## EXERCISE REQUIREMENTS
Although the records include pictures, the copy should not; write out exactly the lines from the first through the line with "### Preliminaries".
##### AVAILABLE DATA
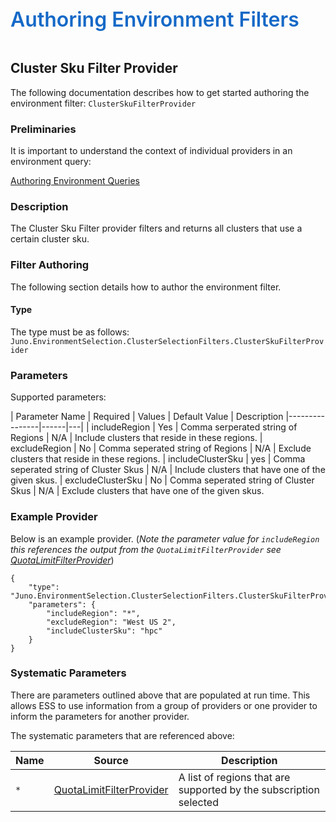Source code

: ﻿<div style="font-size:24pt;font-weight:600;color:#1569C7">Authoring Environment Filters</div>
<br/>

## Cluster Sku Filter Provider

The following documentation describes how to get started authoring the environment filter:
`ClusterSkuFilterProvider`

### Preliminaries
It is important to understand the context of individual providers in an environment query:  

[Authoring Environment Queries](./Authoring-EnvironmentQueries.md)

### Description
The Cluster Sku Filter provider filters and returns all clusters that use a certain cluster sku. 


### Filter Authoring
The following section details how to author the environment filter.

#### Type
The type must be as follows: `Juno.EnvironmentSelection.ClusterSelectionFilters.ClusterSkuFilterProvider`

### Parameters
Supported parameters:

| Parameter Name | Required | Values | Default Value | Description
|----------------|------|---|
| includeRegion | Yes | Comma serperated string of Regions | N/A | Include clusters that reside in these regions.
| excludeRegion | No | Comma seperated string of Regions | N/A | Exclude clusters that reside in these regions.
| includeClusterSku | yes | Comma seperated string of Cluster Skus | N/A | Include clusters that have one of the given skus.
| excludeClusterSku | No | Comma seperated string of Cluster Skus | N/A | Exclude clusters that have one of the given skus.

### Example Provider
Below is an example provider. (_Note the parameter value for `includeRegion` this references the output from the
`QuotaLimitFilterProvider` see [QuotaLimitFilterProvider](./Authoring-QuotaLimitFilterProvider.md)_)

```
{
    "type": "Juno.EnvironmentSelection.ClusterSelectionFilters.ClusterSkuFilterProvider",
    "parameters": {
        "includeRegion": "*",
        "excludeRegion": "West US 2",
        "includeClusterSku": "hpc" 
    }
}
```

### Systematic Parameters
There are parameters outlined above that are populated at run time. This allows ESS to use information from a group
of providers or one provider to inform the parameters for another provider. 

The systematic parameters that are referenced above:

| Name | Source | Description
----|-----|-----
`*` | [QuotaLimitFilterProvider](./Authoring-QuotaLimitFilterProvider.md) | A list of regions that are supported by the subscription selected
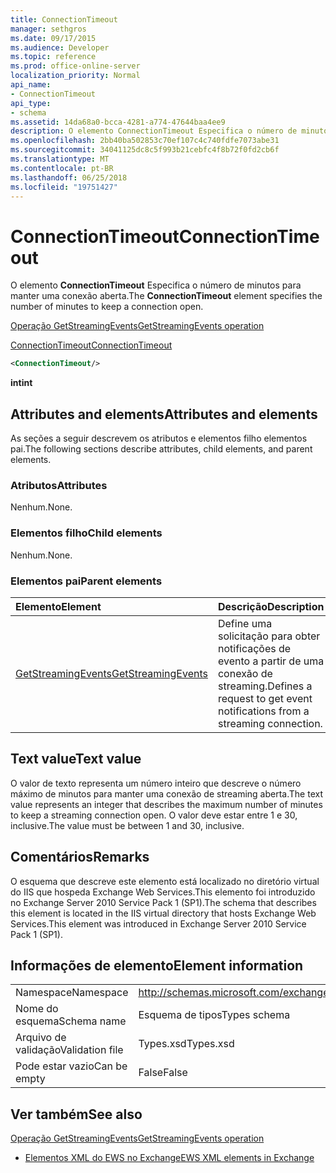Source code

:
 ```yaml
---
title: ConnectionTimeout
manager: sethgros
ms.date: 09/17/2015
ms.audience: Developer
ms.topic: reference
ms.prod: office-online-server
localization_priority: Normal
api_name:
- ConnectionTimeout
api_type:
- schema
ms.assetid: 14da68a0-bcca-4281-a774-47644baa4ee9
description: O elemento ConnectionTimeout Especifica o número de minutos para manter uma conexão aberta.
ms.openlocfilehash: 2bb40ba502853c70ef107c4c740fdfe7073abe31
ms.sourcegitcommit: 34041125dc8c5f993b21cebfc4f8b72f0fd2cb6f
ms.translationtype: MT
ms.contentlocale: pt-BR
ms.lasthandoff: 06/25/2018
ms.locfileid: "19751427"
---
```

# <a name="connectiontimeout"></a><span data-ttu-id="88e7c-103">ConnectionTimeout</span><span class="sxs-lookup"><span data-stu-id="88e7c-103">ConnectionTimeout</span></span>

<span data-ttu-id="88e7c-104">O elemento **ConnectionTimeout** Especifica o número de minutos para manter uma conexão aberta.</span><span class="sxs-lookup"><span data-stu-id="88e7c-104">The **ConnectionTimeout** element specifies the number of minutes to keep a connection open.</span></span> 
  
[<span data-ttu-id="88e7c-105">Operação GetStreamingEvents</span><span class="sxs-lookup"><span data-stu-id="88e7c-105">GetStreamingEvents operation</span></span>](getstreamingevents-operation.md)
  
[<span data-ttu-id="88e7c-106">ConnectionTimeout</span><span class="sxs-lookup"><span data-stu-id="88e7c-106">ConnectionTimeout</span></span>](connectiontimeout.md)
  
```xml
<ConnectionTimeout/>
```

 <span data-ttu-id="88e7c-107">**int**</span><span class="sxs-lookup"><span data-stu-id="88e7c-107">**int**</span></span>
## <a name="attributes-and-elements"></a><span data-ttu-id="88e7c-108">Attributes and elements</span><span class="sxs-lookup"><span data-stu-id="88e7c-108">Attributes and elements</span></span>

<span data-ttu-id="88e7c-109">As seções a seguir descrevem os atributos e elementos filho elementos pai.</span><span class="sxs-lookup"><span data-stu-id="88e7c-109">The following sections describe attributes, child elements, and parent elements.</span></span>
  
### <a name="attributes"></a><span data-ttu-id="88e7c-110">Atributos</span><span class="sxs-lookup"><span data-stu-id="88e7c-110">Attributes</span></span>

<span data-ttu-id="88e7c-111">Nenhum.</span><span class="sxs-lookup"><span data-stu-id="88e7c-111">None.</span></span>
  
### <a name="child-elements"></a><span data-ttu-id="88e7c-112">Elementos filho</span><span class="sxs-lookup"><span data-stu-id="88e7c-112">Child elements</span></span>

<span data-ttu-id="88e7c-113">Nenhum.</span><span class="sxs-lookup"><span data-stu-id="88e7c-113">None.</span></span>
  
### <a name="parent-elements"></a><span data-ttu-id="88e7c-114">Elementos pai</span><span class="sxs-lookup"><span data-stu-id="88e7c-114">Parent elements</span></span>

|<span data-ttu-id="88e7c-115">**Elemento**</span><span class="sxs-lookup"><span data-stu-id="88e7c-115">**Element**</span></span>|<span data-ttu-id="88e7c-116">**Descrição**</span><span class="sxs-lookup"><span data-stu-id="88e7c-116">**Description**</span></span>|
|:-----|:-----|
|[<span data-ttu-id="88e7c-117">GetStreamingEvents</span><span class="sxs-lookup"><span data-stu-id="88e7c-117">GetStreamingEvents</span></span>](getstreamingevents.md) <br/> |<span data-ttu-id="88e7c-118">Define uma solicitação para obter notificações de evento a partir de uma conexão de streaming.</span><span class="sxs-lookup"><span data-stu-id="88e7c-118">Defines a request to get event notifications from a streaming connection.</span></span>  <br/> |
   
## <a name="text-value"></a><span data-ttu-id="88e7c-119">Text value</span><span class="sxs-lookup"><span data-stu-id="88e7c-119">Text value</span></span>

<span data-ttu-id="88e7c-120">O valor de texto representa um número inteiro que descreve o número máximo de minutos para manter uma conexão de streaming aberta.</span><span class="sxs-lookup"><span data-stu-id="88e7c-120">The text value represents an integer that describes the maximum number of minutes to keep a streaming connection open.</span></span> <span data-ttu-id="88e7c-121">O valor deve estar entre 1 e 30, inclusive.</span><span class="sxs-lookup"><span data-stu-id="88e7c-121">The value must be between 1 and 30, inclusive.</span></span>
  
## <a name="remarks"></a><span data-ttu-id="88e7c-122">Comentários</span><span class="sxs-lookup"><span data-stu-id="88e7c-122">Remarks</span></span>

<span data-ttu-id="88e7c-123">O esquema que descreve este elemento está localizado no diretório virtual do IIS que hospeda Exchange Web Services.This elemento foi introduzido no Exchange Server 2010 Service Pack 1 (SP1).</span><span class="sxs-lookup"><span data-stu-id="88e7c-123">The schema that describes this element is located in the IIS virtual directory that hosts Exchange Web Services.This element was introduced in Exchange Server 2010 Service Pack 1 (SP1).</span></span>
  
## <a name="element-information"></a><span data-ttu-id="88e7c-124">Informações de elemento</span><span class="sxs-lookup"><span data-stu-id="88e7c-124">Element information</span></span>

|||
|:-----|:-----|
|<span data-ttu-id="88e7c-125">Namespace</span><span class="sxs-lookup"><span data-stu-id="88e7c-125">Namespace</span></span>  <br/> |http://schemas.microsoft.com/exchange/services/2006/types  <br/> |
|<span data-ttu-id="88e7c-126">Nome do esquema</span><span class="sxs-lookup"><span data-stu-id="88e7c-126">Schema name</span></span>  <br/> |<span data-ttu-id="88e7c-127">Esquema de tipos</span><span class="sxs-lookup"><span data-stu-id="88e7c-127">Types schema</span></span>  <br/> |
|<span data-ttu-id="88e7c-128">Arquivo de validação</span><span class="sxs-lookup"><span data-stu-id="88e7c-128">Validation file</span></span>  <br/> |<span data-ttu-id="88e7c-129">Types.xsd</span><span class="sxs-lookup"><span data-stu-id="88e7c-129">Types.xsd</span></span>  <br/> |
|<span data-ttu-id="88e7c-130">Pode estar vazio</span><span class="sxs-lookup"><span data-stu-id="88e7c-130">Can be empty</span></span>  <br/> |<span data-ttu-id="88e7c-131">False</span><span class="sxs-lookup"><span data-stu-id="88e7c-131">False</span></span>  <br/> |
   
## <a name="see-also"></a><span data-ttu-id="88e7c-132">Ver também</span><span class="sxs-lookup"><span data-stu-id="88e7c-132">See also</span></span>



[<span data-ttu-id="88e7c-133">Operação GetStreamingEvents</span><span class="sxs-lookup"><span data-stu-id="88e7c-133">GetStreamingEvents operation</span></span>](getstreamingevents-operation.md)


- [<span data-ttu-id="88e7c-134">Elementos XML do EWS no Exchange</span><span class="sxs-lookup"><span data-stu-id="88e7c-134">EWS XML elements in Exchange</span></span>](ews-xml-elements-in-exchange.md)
##########
## ANSWER TO THIS TASK
Source code

: ﻿<div style="font-size:24pt;font-weight:600;color:#1569C7">Authoring Environment Filters</div>
<br/>

## Cluster Sku Filter Provider

The following documentation describes how to get started authoring the environment filter:
`ClusterSkuFilterProvider`

### Preliminaries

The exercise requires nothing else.